An overall front end process governs early-stage concepts that may or may not lead to a new product. It manages technology development and market exploration, while outlining the cross functional steps and roles proper to pre-development activities. Such a process also defines the relationship between planning efforts including strategy, roadmapping, capabilities, and budgeting.
A successful front-end process:
We recommend a two-tiered approach to the early stages of innovation. It includes 1) an annual review tied with the budget cycle, and a 2) lightweight, day-to-day process to manage early-stage product concepts, until they reach a stage of maturity where they are approved or rejected. The front end process then ushers products that make the cut into the pipeline.
Starts With a Vision
But how can companies begin to make decisions about concepts that are necessarily ill-defined and nebulous, as are all products before they’re realized? They make these decisions based on their vision, strategy and existing roadmaps. But first companies must have a vision, an aspiration that is like a north star, guiding explorers to new discoveries, while ensuring they can bring their innovations back home.
A vision is a long-term and easily communicated summary of the aspirations of the business. It needs to be simple enough that anyone can quickly read and understand it. Its aim is to give all employees a sense of direction and purpose, and to anchor the strategy in larger goals. Update the vision every three to five years or when there is a major business shift.
Build a Strategy
The strategy is a comprehensive living document, that illustrates the vision and translates it into measurable initiatives. It ties together finance, operations, sales, human capital and technology. It is communicated throughout the organization. A well-formed strategy helps managers make efficient choices and builds confidence in the future.

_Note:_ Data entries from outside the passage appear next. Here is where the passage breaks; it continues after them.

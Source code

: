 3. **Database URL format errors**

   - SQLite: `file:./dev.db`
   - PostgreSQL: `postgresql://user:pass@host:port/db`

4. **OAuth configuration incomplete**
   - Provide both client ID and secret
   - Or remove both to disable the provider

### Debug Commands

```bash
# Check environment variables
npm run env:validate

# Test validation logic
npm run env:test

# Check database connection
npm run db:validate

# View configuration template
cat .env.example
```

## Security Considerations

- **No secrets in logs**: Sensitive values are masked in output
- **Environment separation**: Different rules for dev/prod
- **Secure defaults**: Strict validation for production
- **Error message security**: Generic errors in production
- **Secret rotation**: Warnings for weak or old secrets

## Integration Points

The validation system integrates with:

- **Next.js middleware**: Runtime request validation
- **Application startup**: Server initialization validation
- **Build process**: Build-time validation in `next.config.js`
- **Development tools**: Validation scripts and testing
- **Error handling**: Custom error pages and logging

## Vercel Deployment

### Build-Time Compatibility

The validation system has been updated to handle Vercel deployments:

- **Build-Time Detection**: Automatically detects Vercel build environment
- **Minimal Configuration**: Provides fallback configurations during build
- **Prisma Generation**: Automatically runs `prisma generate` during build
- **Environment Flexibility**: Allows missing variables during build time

At the Division Level, the strategy is a plan, revised annually, that guides the organization toward achievable goals. It defines markets, customers, and the business you are in. It also captures the key marketing messages and unique selling propositions.
It usually also includes:
Developing a Portfolio of Early-Stage Concepts
Think of early stage concepts as a portfolio of assets, that each represent a different potential value to your company. Some of these concepts are probably worth little or nothing. Others may be the next blockbuster, the Holy Grail, the Concept That Changes Everything.
The Product Portfolio is a snapshot of the product portion of the strategy, that describes an array of potential solutions, along a risk/reward spectrum. It allows executives to ensure that their new product ‘bets’ are aligned with the product team’s strategy. It enables companies to control the initiation of new product activities, and makes the delivery of winning new products more reliable.

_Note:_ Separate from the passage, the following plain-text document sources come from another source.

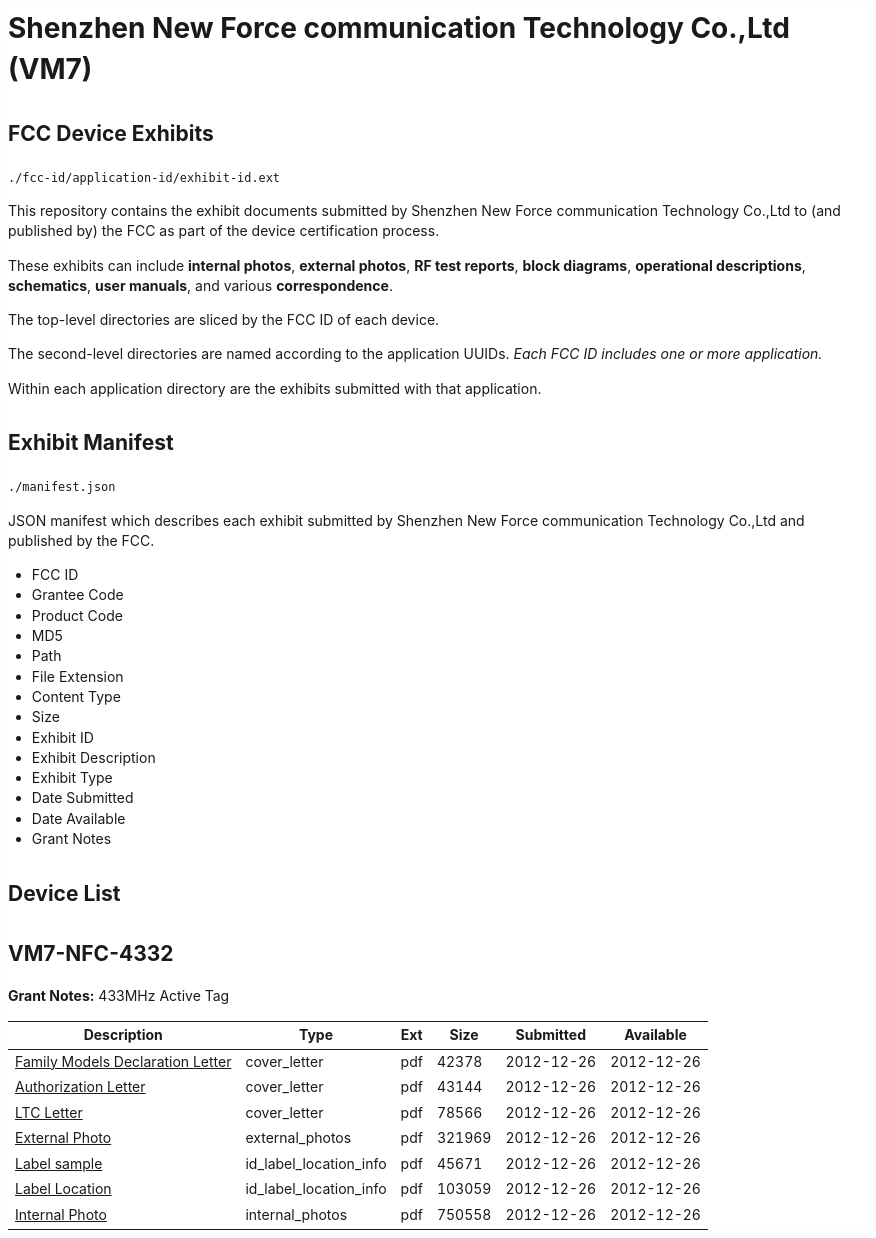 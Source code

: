 # Shenzhen New Force communication Technology Co.,Ltd (VM7)
## FCC Device Exhibits

```
./fcc-id/application-id/exhibit-id.ext
```

This repository contains the exhibit documents submitted by Shenzhen New Force communication Technology Co.,Ltd to (and published by) the FCC as part of the device certification process.

These exhibits can include **internal photos**, **external photos**, **RF test reports**, **block diagrams**, **operational descriptions**, **schematics**, **user manuals**, and various **correspondence**.

The top-level directories are sliced by the FCC ID of each device.

The second-level directories are named according to the application UUIDs. *Each FCC ID includes one or more application.*

Within each application directory are the exhibits submitted with that application. 

## Exhibit Manifest

```
./manifest.json
```

JSON manifest which describes each exhibit submitted by Shenzhen New Force communication Technology Co.,Ltd and published by the FCC.

- FCC ID
- Grantee Code
- Product Code
- MD5
- Path
- File Extension
- Content Type
- Size
- Exhibit ID
- Exhibit Description
- Exhibit Type
- Date Submitted
- Date Available
- Grant Notes

## Device List
## VM7-NFC-4332
**Grant Notes:** 433MHz Active Tag

| Description | Type | Ext | Size | Submitted | Available |
| ----------- | ---- | --- | ---- | --------- | --------- |
| [Family Models Declaration Letter](VM7-NFC-4332/109396d3c3a0f2e1a9591c7ddf66abde/1868241.pdf) | cover_letter | pdf | 42378 | 2012-12-26 | 2012-12-26 |
| [Authorization Letter](VM7-NFC-4332/109396d3c3a0f2e1a9591c7ddf66abde/1868239.pdf) | cover_letter | pdf | 43144 | 2012-12-26 | 2012-12-26 |
| [LTC Letter](VM7-NFC-4332/109396d3c3a0f2e1a9591c7ddf66abde/1868240.pdf) | cover_letter | pdf | 78566 | 2012-12-26 | 2012-12-26 |
| [External Photo](VM7-NFC-4332/109396d3c3a0f2e1a9591c7ddf66abde/1868242.pdf) | external_photos | pdf | 321969 | 2012-12-26 | 2012-12-26 |
| [Label sample](VM7-NFC-4332/109396d3c3a0f2e1a9591c7ddf66abde/1868243.pdf) | id_label_location_info | pdf | 45671 | 2012-12-26 | 2012-12-26 |
| [Label Location](VM7-NFC-4332/109396d3c3a0f2e1a9591c7ddf66abde/1868244.pdf) | id_label_location_info | pdf | 103059 | 2012-12-26 | 2012-12-26 |
| [Internal Photo](VM7-NFC-4332/109396d3c3a0f2e1a9591c7ddf66abde/1868245.pdf) | internal_photos | pdf | 750558 | 2012-12-26 | 2012-12-26 |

Portfolio views may include a concept portfolio, a technical portfolio, a development portfolio, etc. However you choose to display this information, your product portfolio should define the problems and solutions related to the proposed product. It also helps to define the relative allocation of R&D towards product teams. Having a clearly modeled product portfolio helps a company create the right balance between incremental, derivative, and platform projects.
Create a Roadmap
The next step is to create roadmaps that indicate where the organization is headed and how, over time, it intends to execute the strategy. A roadmap is a timeline showing related markets, products, capabilities and technologies. It shows how each of these elements tie together over a defined time horizon.

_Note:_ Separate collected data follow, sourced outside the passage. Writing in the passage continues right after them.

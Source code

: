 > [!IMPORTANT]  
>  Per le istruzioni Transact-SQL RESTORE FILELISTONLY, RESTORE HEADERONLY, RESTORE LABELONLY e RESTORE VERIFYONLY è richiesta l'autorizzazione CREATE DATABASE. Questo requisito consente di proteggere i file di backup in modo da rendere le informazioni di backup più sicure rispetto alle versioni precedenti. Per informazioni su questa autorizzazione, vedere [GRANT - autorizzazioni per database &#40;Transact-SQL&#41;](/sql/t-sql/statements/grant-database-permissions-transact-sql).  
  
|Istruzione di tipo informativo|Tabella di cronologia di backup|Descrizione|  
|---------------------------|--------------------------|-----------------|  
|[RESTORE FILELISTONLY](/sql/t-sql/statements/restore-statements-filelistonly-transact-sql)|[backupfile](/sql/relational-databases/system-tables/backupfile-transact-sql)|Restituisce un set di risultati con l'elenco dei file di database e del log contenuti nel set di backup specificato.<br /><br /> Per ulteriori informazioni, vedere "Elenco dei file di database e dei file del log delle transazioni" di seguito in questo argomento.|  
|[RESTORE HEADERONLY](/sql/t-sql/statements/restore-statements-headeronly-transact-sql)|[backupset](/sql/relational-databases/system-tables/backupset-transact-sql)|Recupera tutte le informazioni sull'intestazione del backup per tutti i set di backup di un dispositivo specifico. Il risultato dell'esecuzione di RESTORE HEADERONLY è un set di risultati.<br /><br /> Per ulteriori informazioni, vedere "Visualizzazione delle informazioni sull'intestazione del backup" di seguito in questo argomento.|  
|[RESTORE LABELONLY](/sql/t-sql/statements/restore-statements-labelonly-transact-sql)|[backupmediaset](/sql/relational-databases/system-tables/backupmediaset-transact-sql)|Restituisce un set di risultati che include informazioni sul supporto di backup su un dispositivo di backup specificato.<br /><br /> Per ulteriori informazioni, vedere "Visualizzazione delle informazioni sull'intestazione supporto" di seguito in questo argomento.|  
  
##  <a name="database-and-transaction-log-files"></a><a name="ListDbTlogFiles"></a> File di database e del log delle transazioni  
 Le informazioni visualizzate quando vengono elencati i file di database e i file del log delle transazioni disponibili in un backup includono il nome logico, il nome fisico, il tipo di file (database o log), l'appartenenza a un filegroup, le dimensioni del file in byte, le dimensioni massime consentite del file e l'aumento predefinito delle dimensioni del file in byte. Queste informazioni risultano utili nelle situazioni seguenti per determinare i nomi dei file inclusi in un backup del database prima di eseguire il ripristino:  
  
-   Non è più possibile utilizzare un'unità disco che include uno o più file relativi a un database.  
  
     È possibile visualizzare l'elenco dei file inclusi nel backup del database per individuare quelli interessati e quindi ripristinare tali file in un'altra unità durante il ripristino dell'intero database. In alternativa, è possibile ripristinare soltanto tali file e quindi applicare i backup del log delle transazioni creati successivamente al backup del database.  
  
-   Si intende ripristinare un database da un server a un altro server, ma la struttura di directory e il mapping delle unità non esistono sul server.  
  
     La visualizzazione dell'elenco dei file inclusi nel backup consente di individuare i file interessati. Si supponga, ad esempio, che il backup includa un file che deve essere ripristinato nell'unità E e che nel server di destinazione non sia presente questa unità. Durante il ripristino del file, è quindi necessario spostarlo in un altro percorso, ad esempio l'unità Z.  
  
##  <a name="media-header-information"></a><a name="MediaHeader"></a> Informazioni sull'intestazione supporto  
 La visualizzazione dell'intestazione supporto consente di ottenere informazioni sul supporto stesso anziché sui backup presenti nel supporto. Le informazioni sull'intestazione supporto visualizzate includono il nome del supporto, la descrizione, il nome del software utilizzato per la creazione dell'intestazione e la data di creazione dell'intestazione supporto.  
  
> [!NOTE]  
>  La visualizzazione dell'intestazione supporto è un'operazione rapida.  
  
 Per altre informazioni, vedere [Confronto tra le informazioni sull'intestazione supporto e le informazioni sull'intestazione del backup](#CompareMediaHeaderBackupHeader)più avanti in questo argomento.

Roadmaps direct IP Strategy, M&A Strategy, and talent acquisition. They also define make/buy strategy, and direct product marketing, and product planning. Typically, a company will create several roadmaps showing, for example, three discrete, linked timelines for technologies, markets, and products, looking forward over a five-year period.
A Big Picture That Clarifies Decision-Making
When it comes to early-stage development, companies often fail to see the bigger picture. New ideas crop up at every level of the organization, from the senior team, to a manufacturer on the shop floor, but many companies do not have a reliable way to capture these ideas, and make plans around the best of them. They have little context for managing these fragile potential offerings, because they are focused on the fire they need to extinguish today and not on the new idea that will break the mold in three years.
Having a two-step process that guides executives to think about future products on an annual basis, with a clear set of steps to manage the day-to-day decisions around developing new ideas, is a good start. Building a broader context, defined by a clear vision with a strategy to implement it, gets everyone invested in new ideas. Having a portfolio view that shows where your new ideas stand at the moment, and roadmaps, that show the dependencies between technologies and products, clarifies the front end of development, reducing risk and improving product selection.